Among the greatest cultural repositories of Hawai'i are its folk artists, those practicing skills that are indigenous or part of the multi-ethnic landscape of the Islands. Now a piece of this treasure trove lies as close as your computer.

Taiko drumming wizard Kenny Endo is included in this folk arts program site.
The State Foundation on Culture and the Arts is distributing to school libraries copies of its new book and CD, "Our Arts, Our Lands — A Young Reader's Guide to Selected Folk Arts of Hawai'i." But an online version is also posted on the foundation's Web site ().
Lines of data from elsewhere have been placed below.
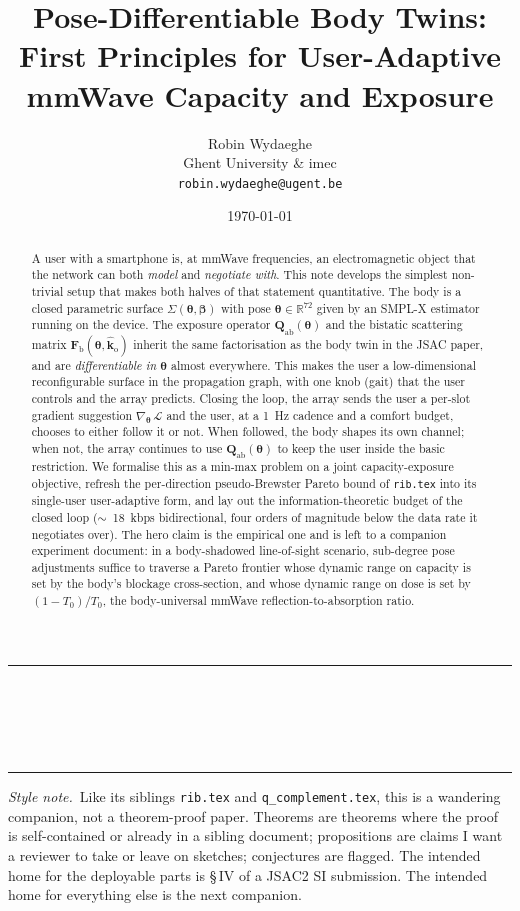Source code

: \documentclass[11pt,a4paper]{article}
\title{\textbf{Pose-Differentiable Body Twins:\\
First Principles for User-Adaptive\\
mmWave Capacity and Exposure}}
\author{Robin Wydaeghe\\
 Ghent University \& imec\\
 \texttt{robin.wydaeghe@ugent.be}}
\date{\today}
\makeatletter
\theoremstyle{definition}
\newcommand{\Reals}{\mathbb{R}}
\newcommand{\Qabs}{\mathbf{Q}_{\mathrm{ab}}}
\newcommand{\kout}{\hat{\bm{k}}_{\mathrm{o}}}
\newcommand{\Frib}{\mathbf{F}_{\mathrm{b}}}
\newcommand{\thetab}{\bm{\theta}}
\newcommand{\betab}{\bm{\beta}}
\renewcommand{\maketitle}{%
  \thispagestyle{plain}%
  \begin{center}
    \rule{\linewidth}{1pt}\\[0.4em]
    {\LARGE\bfseries \@title}\\[0.5em]
    {\large \@author}\\[0.3em]
    {\small \@date}\\[0.4em]\rule{\linewidth}{1pt}
  \end{center}
  \vspace{0.5em}
}
\makeatother
\begin{document}
\maketitle

\begin{abstract}
A user with a smartphone is, at mmWave frequencies, an electromagnetic
object that the network can both \emph{model} and \emph{negotiate
with}.  This note develops the simplest non-trivial setup that makes
both halves of that statement quantitative.  The body is a closed
parametric surface $\Sigma(\thetab,\betab)$ with pose
$\thetab\in\Reals^{72}$ given by an SMPL-X estimator running on the
device.  The exposure operator $\Qabs(\thetab)$ and the bistatic
scattering matrix $\Frib(\thetab,\kout)$ inherit the same
factorisation as the body twin in the JSAC paper, and are
\emph{differentiable in $\thetab$} almost everywhere.  This makes the
user a low-dimensional reconfigurable surface in the propagation
graph, with one knob (gait) that the user controls and the array
predicts.  Closing the loop, the array sends the user a per-slot
gradient suggestion $\nabla_\thetab\,\mathcal{L}$ and the user, at a
\SI{1}{Hz} cadence and a comfort budget, chooses to either follow it
or not.  When followed, the body shapes its own channel; when not,
the array continues to use $\Qabs(\thetab)$ to keep the user inside
the basic restriction.  We formalise this as a min-max problem on a
joint capacity-exposure objective, refresh the per-direction
pseudo-Brewster Pareto bound of \texttt{rib.tex} into its
single-user user-adaptive form, and lay out the information-theoretic
budget of the closed loop ($\sim$~\SI{18}{kbps} bidirectional, four
orders of magnitude below the data rate it negotiates over).  The
hero claim is the empirical one and is left to a companion experiment
document: in a body-shadowed line-of-sight scenario, sub-degree pose
adjustments suffice to traverse a Pareto frontier whose dynamic range
on capacity is set by the body's blockage cross-section, and whose
dynamic range on dose is set by $(1-T_0)/T_0$, the body-universal
mmWave reflection-to-absorption ratio.
\end{abstract}

\vspace{0.3em}
\noindent\textit{Style note.}~Like its siblings
\texttt{rib.tex} and \texttt{q\_complement.tex}, this is a wandering
companion, not a theorem-proof paper.  Theorems are theorems where
the proof is self-contained or already in a sibling document;
propositions are claims I want a reviewer to take or leave on
sketches; conjectures are flagged.  The intended home for the
deployable parts is \S\,IV of a JSAC2 SI submission.  The intended
home for everything else is the next companion.
\end{document}
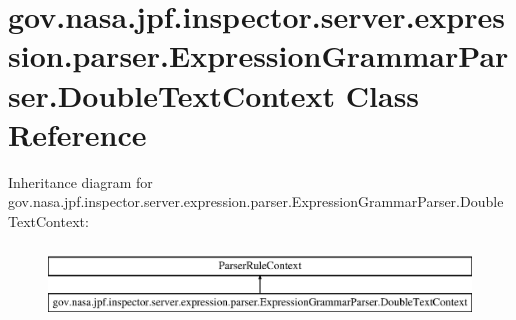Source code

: \hypertarget{classgov_1_1nasa_1_1jpf_1_1inspector_1_1server_1_1expression_1_1parser_1_1_expression_grammar_parser_1_1_double_text_context}{}\section{gov.\+nasa.\+jpf.\+inspector.\+server.\+expression.\+parser.\+Expression\+Grammar\+Parser.\+Double\+Text\+Context Class Reference}
\label{classgov_1_1nasa_1_1jpf_1_1inspector_1_1server_1_1expression_1_1parser_1_1_expression_grammar_parser_1_1_double_text_context}
Inheritance diagram for gov.\+nasa.\+jpf.\+inspector.\+server.\+expression.\+parser.\+Expression\+Grammar\+Parser.\+Double\+Text\+Context\+:\begin{figure}[H]
\begin{center}
\leavevmode
\includegraphics[height=2.000000cm]{classgov_1_1nasa_1_1jpf_1_1inspector_1_1server_1_1expression_1_1parser_1_1_expression_grammar_parser_1_1_double_text_context}
\end{center}
\end{figure}

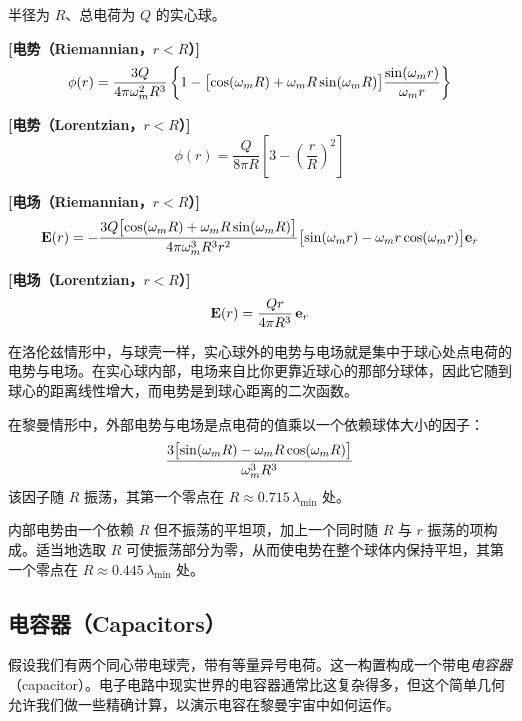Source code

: \begin{keybox}[均匀带电实心球]
半径为 $R$、总电荷为 $Q$ 的实心球。

\textbf{[电势（Riemannian，$r<R$）]}
\begin{equation}
\phi(r) = \frac{3Q}{4\pi\omega_m^{2}R^{3}}
\left\{1 - \bigl[\cos(\omega_m R) + \omega_m R\sin(\omega_m R)\bigr]\frac{\sin(\omega_m r)}{\omega_m r}\right\}
\end{equation}

\textbf{[电势（Lorentzian，$r<R$）]}
\begin{equation}
\phi(r) = \frac{Q}{8\pi R}\left[3 - \left(\frac{r}{R}\right)^{2}\right]
\end{equation}

\textbf{[电场（Riemannian，$r<R$）]}
\begin{equation}
\mathbf{E}(r) = -\frac{3Q\bigl[\cos(\omega_m R) + \omega_m R\sin(\omega_m R)\bigr]}{4\pi\omega_m^{3}R^{3}r^{2}}
\bigl[\sin(\omega_m r) - \omega_m r\cos(\omega_m r)\bigr]\mathbf{e}_{r}
\end{equation}

\textbf{[电场（Lorentzian，$r<R$）]}
\begin{equation}
\mathbf{E}(r) = \frac{Q r}{4\pi R^{3}}\,\mathbf{e}_{r}
\end{equation}
\end{keybox}


在洛伦兹情形中，与球壳一样，实心球外的电势与电场就是集中于球心处点电荷的电势与电场。在实心球内部，电场来自比你更靠近球心的那部分球体，因此它随到球心的距离线性增大，而电势是到球心距离的二次函数。

在黎曼情形中，外部电势与电场是点电荷的值乘以一个依赖球体大小的因子：
\[
\frac{3\bigl[\sin(\omega_m R) - \omega_m R\cos(\omega_m R)\bigr]}{\omega_m^{3}R^{3}}
\]
该因子随 $R$ 振荡，其第一个零点在 $R\approx 0.715\,\lambda_{\min}$ 处。

内部电势由一个依赖 $R$ 但不振荡的平坦项，加上一个同时随 $R$ 与 $r$ 振荡的项构成。适当地选取 $R$ 可使振荡部分为零，从而使电势在整个球体内保持平坦，其第一个零点在 $R\approx 0.445\,\lambda_{\min}$ 处。

\subsection{电容器（Capacitors）}

假设我们有两个同心带电球壳，带有等量异号电荷。这一构置构成一个带电\emph{电容器}（capacitor）。电子电路中现实世界的电容器通常比这复杂得多，但这个简单几何允许我们做一些精确计算，以演示电容在黎曼宇宙中如何运作。


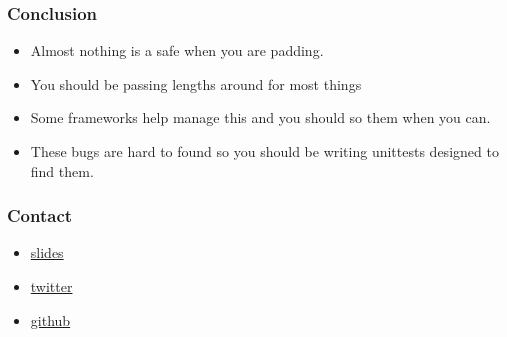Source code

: \documentclass{beamer}
\begin{document}
\begin{frame}
    \frametitle{Conclusion}
    \begin{itemize}
        \item Almost nothing is a safe when you are padding.
        \item You should be passing lengths around for most things
        \item Some frameworks help manage this and you should so them when you can.
        \item These bugs are hard to found so you should be writing unittests designed to find them.
    \end{itemize}
\end{frame}

\begin{frame}
    \frametitle{Contact}
    \begin{itemize}
        \item \href{}{slides}
        \item \href{}{twitter}
        \item \href{}{github}
    \end{itemize}
\end{frame}
\end{document}
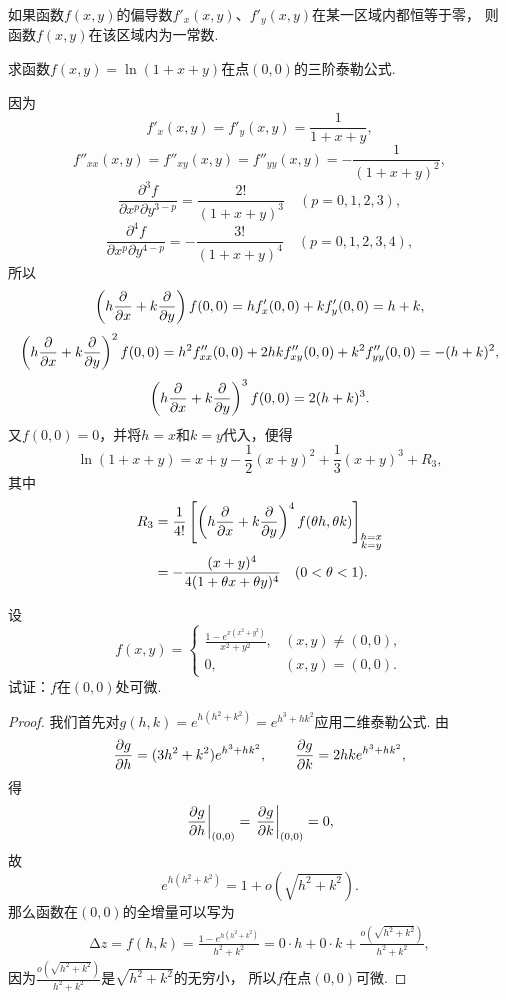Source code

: 如果函数\(f(x,y)\)的偏导数\(f'_x(x,y)\)、\(f'_y(x,y)\)在某一区域内都恒等于零，
则函数\(f(x,y)\)在该区域内为一常数.

\begin{example}
求函数\(f(x,y) = \ln(1+x+y)\)在点\((0,0)\)的三阶泰勒公式.
\begin{solution}
\def\oprt#1{\left(h\pdv{x}+k\pdv{y}\right)\ifx\relax#1\relax\else^{#1}\fi}
因为\[
f'_x(x,y) = f'_y(x,y) = \frac{1}{1+x+y},
\]\[
f''_{xx}(x,y) = f''_{xy}(x,y) = f''_{yy}(x,y) = -\frac{1}{(1+x+y)^2},
\]\[
\frac{\partial^3 f}{\partial x^p \partial y^{3-p}}
= \frac{2!}{(1+x+y)^3}
\quad(p=0,1,2,3),
\]\[
\frac{\partial^4 f}{\partial x^p \partial y^{4-p}}
= -\frac{3!}{(1+x+y)^4}
\quad(p=0,1,2,3,4),
\]所以\[
\oprt{} f(0,0) = h f'_x(0,0) + k f'_y(0,0) = h+k,
\]\[
\oprt{2} f(0,0) = h^2 f''_{xx}(0,0) + 2hk f''_{xy}(0,0) + k^2 f''_{yy}(0,0) = -(h+k)^2,
\]\[
\oprt{3} f(0,0) = 2(h+k)^3.
\]又\(f(0,0)=0\)，并将\(h=x\)和\(k=y\)代入，便得\[
\ln(1+x+y) = x+y-\frac{1}{2}(x+y)^2+\frac{1}{3}(x+y)^3+R_3,
\]其中\begin{align*}
R_3
&= \frac{1}{4!} \left[\oprt{4} f(\theta h,\theta k)\right]_{\substack{h=x\\k=y}} \\
&= -\frac{(x+y)^4}{4(1+\theta x+\theta y)^4}
\quad(0<\theta<1).
\end{align*}
\end{solution}
\end{example}

\begin{example}
\def\ev#1{\eval{#1}_{(0,0)}}%
设\[
f(x,y) = \begin{cases}
\frac{1 - e^{x(x^2+y^2)}}{x^2+y^2}, & (x,y)\neq(0,0), \\
0, & (x,y)=(0,0).
\end{cases}
\]试证：\(f\)在\((0,0)\)处可微.
\begin{proof}
我们首先对\(g(h,k) = e^{h(h^2+k^2)} = e^{h^3+hk^2}\)应用二维泰勒公式.
由\[
\pdv{g}{h} = (3h^2+k^2)e^{h^3+hk^2}, \qquad
\pdv{g}{k} = 2hke^{h^3+hk^2},
\]得\[
\ev{\pdv{g}{h}} = \ev{\pdv{g}{k}} = 0,
\]故\[
e^{h(h^2+k^2)} = 1 + o(\sqrt{h^2+k^2}).
\]
那么函数在\((0,0)\)的全增量可以写为
\begin{align*}
\increment z = f(h,k) = \frac{1 - e^{h(h^2+k^2)}}{h^2+k^2}
= 0 \cdot h + 0 \cdot k + \frac{o(\sqrt{h^2+k^2})}{h^2+k^2},
\end{align*}
因为\(\frac{o(\sqrt{h^2+k^2})}{h^2+k^2}\)是\(\sqrt{h^2+k^2}\)的无穷小，
所以\(f\)在点\((0,0)\)可微.
\end{proof}
\end{example}

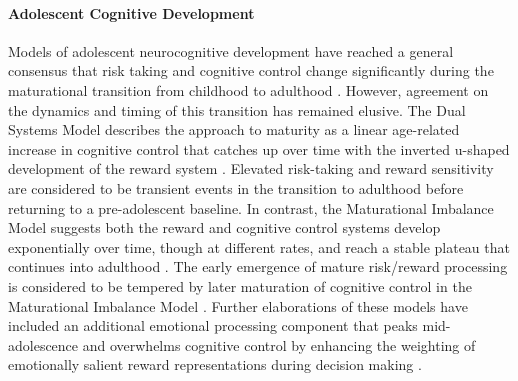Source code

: \documentclass[utf8]{stylesheet}
\begin{document}
\paragraph*{Adolescent Cognitive Development} Models of adolescent neurocognitive development have reached a general consensus that risk taking and cognitive control change significantly during the maturational transition from childhood to adulthood \citep{Steinberg2010}. However, agreement on the dynamics and timing of this transition has remained elusive. The Dual Systems Model describes the approach to maturity as a linear age-related increase in cognitive control that catches up over time with the inverted u-shaped development of the reward system \citep{Steinberg2005}. Elevated risk-taking and reward sensitivity are considered to be transient events in the transition to adulthood before returning to a pre-adolescent baseline. In contrast, the Maturational Imbalance Model suggests both the reward and cognitive control systems develop exponentially over time, though at different rates, and reach a stable plateau that continues into adulthood \citep{CaseyEtAl2008}. The early emergence of mature risk/reward processing is considered to be tempered by later maturation of cognitive control in the Maturational Imbalance Model \citep{somerville2010developmental}. Further elaborations of these models have included an additional emotional processing component that peaks mid-adolescence and overwhelms cognitive control by enhancing the weighting of emotionally salient reward representations during decision making \citep{casey2019development}.
\vspace{4pt}
\end{document}
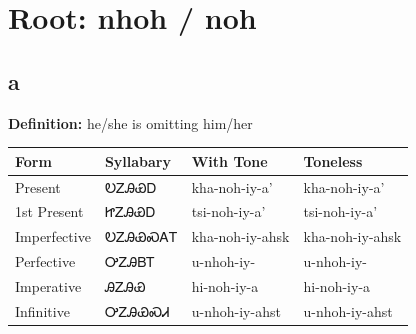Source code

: \documentclass{article}%
\begin{document}
%
\normalsize%
\section*{Root: nhoh / noh}%
\subsection*{a}%
\textbf{Definition: }%
he/she is omitting him/her%
\\[0.5em]%
\begin{tabular}{|l|l|l|l|}%
\hline%
\textbf{Form}&\textbf{Syllabary}&\textbf{With Tone}&\textbf{Toneless}\\%
\hline%
Present&ᎧᏃᎯᏯᎠ&kha{-}noh{-}iy{-}a'&kha{-}noh{-}iy{-}a'\\%
1st Present&ᏥᏃᎯᏯᎠ&tsi{-}noh{-}iy{-}a'&tsi{-}noh{-}iy{-}a'\\%
Imperfective&ᎧᏃᎯᏯᏍᎪᎢ&kha{-}noh{-}iy{-}ahsk&kha{-}noh{-}iy{-}ahsk\\%
Perfective&ᎤᏃᎯᏴᎢ&u{-}nhoh{-}iy{-}&u{-}nhoh{-}iy{-}\\%
Imperative&ᎯᏃᎯᏯ&hi{-}noh{-}iy{-}a&hi{-}noh{-}iy{-}a\\%
Infinitive&ᎤᏃᎯᏯᏍᏗ&u{-}nhoh{-}iy{-}ahst&u{-}nhoh{-}iy{-}ahst\\%
\hline%
\end{tabular}%
\\[1em]%
\end{document}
You start there, then click on the Folk Arts Program link on the left-hand listing, and finally on the "Our Arts, Our Land" link.

Each artist is presented with text in English and Hawaiian, and an audio file sampling their work or recording their thoughts. Of the 20 artists listed, several names will be familiar — slack-key guitarist Raymond Kane, taiko drumming wizard Kenny Endo (his page is shown) and Hawaiian singer-chanter Keali'i Reichel, who also narrates the audio portion of the site. But the site also pays homage to everything from Hawaiian fishnet knotting to lesser-known skills such as Korean pansori singing, Okinawan dance and Japanese mingei pottery.

It's another, welcome example of old technology finding a footing in the new.